**PROBLEM DESCRIPTION**
Once the line containing "newer support Python" is found in the entries below, restate it and each following line word for word, stopping after the line containing "some source code".

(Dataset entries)
·····
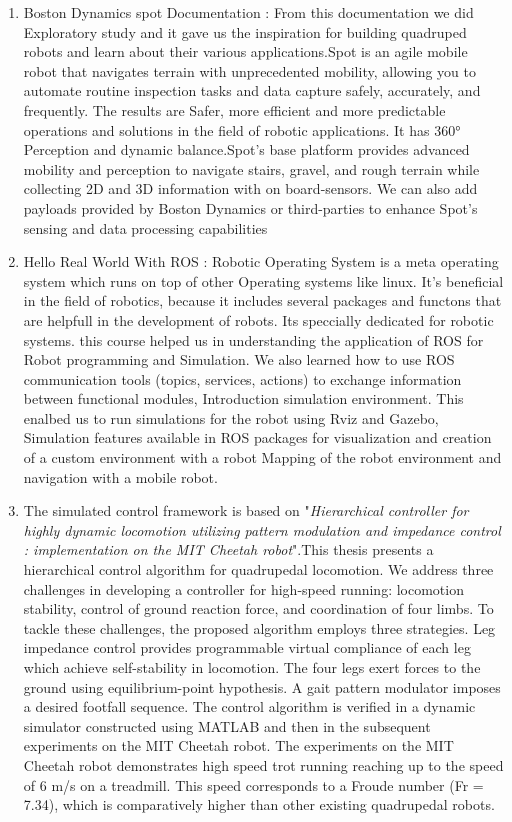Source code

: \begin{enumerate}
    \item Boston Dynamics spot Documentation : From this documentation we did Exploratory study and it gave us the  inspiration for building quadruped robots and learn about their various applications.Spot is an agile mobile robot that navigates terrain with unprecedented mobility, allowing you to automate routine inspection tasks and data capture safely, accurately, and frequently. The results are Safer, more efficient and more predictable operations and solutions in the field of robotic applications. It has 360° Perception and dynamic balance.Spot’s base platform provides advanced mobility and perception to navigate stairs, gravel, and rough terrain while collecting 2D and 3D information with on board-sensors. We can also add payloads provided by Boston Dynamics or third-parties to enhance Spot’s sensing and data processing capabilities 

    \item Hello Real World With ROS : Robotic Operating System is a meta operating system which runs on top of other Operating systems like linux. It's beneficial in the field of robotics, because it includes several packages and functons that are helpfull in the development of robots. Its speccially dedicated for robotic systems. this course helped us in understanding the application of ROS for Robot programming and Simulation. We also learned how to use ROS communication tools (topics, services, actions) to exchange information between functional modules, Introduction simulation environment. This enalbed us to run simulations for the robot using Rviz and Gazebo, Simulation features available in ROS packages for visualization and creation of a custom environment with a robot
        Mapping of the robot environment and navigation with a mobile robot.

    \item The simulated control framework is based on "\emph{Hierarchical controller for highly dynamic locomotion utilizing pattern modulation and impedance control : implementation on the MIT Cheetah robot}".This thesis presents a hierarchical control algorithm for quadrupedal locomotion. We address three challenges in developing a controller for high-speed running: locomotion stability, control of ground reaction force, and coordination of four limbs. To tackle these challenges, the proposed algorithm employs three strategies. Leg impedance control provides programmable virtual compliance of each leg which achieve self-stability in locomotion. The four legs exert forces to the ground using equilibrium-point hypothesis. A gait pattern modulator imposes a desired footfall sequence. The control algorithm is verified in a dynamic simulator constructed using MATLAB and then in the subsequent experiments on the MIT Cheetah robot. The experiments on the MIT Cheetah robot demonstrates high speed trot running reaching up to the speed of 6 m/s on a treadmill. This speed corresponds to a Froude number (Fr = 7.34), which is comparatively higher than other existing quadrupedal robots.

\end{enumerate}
·····
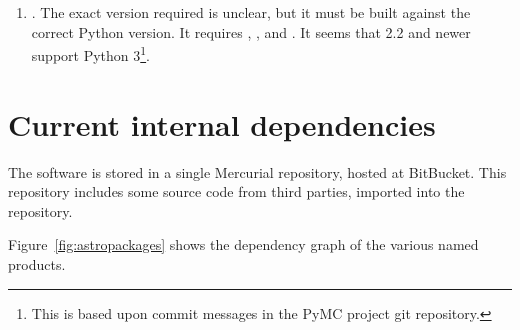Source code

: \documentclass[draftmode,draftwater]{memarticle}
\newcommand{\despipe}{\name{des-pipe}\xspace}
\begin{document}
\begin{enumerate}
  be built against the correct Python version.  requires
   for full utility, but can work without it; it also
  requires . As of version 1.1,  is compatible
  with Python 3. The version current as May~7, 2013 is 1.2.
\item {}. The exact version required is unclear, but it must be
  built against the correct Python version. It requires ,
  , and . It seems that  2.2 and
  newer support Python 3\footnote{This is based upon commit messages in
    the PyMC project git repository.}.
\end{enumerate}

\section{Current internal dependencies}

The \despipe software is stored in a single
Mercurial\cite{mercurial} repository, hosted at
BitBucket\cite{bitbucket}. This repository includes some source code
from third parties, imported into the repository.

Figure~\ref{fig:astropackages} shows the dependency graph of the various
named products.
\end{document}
·····
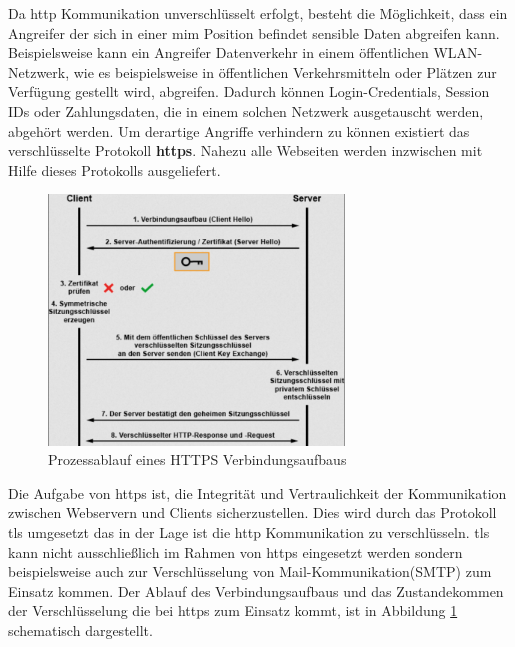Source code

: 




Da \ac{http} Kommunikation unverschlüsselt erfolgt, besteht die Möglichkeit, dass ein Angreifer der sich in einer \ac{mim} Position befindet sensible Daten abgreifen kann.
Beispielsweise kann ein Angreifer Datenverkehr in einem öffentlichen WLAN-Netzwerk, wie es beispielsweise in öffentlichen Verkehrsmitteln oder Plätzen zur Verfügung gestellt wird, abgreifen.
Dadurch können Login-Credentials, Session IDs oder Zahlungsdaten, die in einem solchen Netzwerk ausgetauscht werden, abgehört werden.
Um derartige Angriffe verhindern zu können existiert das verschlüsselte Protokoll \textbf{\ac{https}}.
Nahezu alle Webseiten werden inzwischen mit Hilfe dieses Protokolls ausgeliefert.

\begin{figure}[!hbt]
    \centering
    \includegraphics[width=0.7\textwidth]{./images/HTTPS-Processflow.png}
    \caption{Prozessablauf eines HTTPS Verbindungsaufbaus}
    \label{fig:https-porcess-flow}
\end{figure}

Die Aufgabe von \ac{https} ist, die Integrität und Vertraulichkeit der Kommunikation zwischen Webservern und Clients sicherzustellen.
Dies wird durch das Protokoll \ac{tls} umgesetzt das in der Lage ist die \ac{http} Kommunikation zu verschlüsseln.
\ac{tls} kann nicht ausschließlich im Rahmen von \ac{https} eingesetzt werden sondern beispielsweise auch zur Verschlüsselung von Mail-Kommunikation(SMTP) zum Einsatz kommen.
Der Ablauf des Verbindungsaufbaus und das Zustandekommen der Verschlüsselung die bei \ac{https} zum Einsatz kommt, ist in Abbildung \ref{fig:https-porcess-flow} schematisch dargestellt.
·····
**ANSWER TO THIS TASK**
  newer support Python 3\footnote{This is based upon commit messages in
    the PyMC project git repository.}.
\end{enumerate}

\section{Current internal dependencies}

The \despipe software is stored in a single
Mercurial\cite{mercurial} repository, hosted at
BitBucket\cite{bitbucket}. This repository includes some source code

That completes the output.